Some days ago, a couple of friends, who live a few blocks away from us, decided to go back to their home country until things in New York get better. On the eve of their flight they would drop at our doorstep a few perishables and a surfboard that wouldn’t fit in their storage, since they were leaving their apartment.
I went downstairs to grab the stuff and say goodbye. My boyfriend stayed in the apartment since he had an important business call at the time. I saw them standing at the curbside, with their masks and plastic gloves on. I approached in a distance such that we could talk with each other. We talked for a while, keeping more than 6-feet distance between us.
A few minutes had passed when I heard the building door opening behind me and saw my boyfriend approaching.

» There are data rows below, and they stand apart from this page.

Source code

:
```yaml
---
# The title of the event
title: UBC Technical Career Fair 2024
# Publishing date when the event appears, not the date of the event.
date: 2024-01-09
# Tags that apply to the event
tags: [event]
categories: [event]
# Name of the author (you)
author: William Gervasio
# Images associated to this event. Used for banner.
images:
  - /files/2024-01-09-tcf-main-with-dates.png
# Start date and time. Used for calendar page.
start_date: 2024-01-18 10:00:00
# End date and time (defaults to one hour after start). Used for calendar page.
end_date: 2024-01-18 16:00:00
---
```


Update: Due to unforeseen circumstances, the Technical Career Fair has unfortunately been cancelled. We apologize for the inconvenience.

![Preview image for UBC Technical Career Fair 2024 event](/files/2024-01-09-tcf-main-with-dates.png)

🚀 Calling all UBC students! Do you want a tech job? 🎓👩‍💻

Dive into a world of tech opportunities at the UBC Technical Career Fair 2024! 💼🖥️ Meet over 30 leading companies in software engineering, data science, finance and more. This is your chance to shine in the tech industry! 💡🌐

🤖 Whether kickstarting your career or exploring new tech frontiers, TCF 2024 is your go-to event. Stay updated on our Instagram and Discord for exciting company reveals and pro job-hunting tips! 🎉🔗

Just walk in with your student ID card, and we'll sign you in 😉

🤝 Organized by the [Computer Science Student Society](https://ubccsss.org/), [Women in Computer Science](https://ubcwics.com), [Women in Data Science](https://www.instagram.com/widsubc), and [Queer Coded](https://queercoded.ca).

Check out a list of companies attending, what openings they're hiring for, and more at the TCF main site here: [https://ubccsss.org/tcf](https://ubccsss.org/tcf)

He ran towards them in an attempt to hug, just to stop a few centimeters before, abruptly remembering that “yeah, we cannot do this anymore.”
He stayed there talking to them, barely not touching them every time he extended his arms. I made some comments a couple of times, like “Baby, can you take a few steps back?”, which he did, only to step forward a few seconds later. Finally, we took the stuff and headed upstairs.
While the entrance door was heavily closing behind me, I said, “Don’t you understand that you have to keep your distance? It is not right, and some people may feel uncomfortable as well.”
“I don’t think about it. Sometimes I see my friend whom I don’t know when and if I’ll see again and I want to hug him. I am expressive. I am not like you.”
“I am expressive. I am not like you”
That’s what he said and climbed up the stairs, leaving these words echoing in my ears and my mind for the next hours.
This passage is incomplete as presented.